ACTIVITY -> Strip out the pictures and output each remaining line of the data word for word.

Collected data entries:

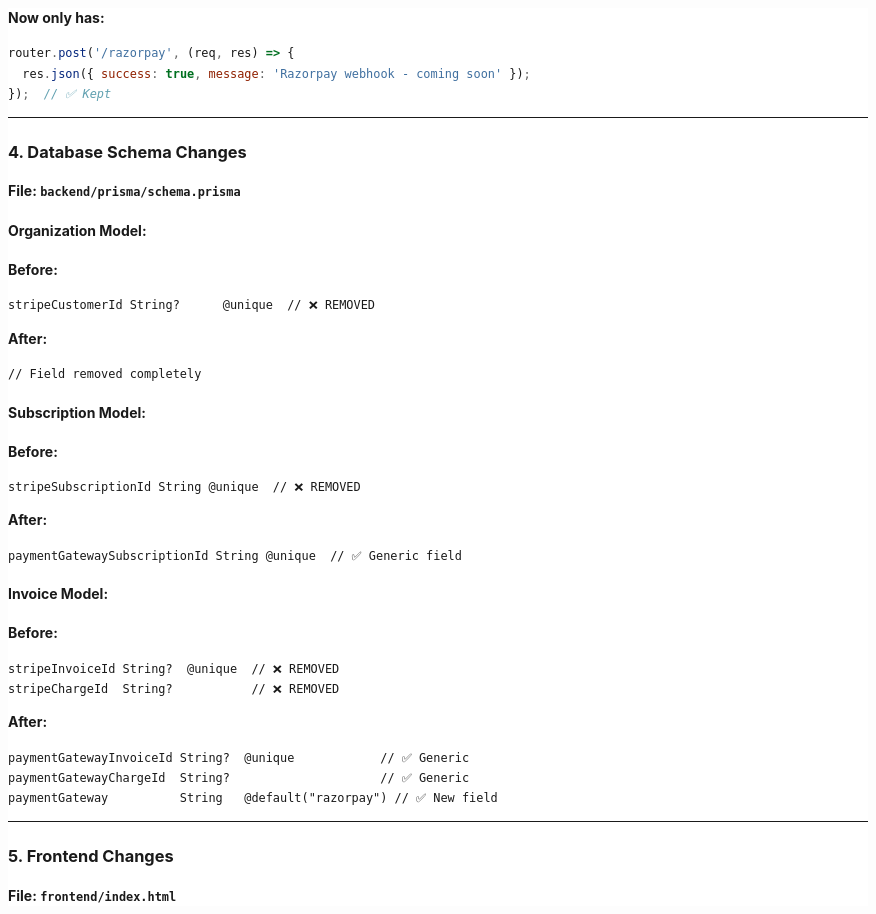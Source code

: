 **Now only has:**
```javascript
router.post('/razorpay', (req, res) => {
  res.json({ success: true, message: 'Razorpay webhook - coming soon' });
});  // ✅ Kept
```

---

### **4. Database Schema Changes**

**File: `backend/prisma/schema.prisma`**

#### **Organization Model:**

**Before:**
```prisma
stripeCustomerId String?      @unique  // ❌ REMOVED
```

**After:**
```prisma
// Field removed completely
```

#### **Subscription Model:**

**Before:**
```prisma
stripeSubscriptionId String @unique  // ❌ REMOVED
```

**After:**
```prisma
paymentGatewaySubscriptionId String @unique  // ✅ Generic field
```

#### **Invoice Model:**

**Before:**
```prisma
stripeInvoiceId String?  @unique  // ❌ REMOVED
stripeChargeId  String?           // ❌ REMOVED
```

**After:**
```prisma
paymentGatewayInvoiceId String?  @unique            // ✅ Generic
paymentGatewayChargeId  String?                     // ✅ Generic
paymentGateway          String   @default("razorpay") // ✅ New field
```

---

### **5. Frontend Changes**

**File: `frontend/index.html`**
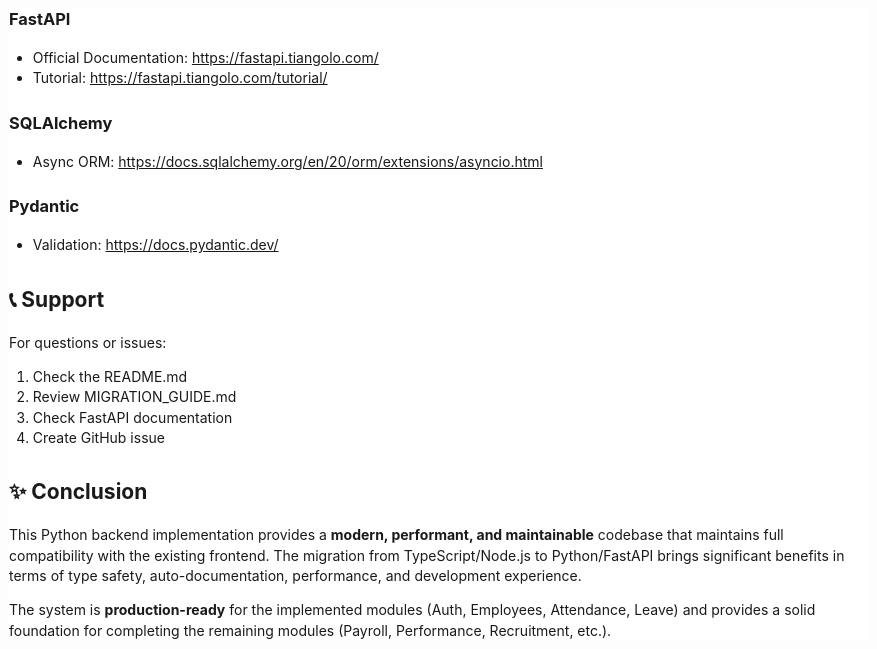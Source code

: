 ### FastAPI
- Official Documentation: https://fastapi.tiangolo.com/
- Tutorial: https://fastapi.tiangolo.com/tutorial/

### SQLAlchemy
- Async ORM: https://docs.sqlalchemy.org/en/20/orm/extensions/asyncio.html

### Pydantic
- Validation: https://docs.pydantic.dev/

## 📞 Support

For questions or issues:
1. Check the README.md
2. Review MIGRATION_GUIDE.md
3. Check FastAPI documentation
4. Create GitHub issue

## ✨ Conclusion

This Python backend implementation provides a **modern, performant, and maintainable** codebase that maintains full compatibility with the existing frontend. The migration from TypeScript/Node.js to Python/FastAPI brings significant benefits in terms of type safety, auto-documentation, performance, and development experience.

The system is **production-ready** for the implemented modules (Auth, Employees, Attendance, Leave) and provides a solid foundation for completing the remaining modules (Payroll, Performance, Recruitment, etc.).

EXERCISE RESULT ->
Source code

: **Now only has:**
```javascript
router.post('/razorpay', (req, res) => {
  res.json({ success: true, message: 'Razorpay webhook - coming soon' });
});  // ✅ Kept
```

---

### **4. Database Schema Changes**

**File: `backend/prisma/schema.prisma`**

#### **Organization Model:**

**Before:**
```prisma
stripeCustomerId String?      @unique  // ❌ REMOVED
```

**After:**
```prisma
// Field removed completely
```

#### **Subscription Model:**

**Before:**
```prisma
stripeSubscriptionId String @unique  // ❌ REMOVED
```

**After:**
```prisma
paymentGatewaySubscriptionId String @unique  // ✅ Generic field
```

#### **Invoice Model:**

**Before:**
```prisma
stripeInvoiceId String?  @unique  // ❌ REMOVED
stripeChargeId  String?           // ❌ REMOVED
```

**After:**
```prisma
paymentGatewayInvoiceId String?  @unique            // ✅ Generic
paymentGatewayChargeId  String?                     // ✅ Generic
paymentGateway          String   @default("razorpay") // ✅ New field
```

---

### **5. Frontend Changes**

**File: `frontend/index.html`**
Source code

: ### FastAPI
- Official Documentation: https://fastapi.tiangolo.com/
- Tutorial: https://fastapi.tiangolo.com/tutorial/

### SQLAlchemy
- Async ORM: https://docs.sqlalchemy.org/en/20/orm/extensions/asyncio.html

### Pydantic
- Validation: https://docs.pydantic.dev/

## 📞 Support

For questions or issues:
1. Check the README.md
2. Review MIGRATION_GUIDE.md
3. Check FastAPI documentation
4. Create GitHub issue

## ✨ Conclusion

This Python backend implementation provides a **modern, performant, and maintainable** codebase that maintains full compatibility with the existing frontend. The migration from TypeScript/Node.js to Python/FastAPI brings significant benefits in terms of type safety, auto-documentation, performance, and development experience.

The system is **production-ready** for the implemented modules (Auth, Employees, Attendance, Leave) and provides a solid foundation for completing the remaining modules (Payroll, Performance, Recruitment, etc.).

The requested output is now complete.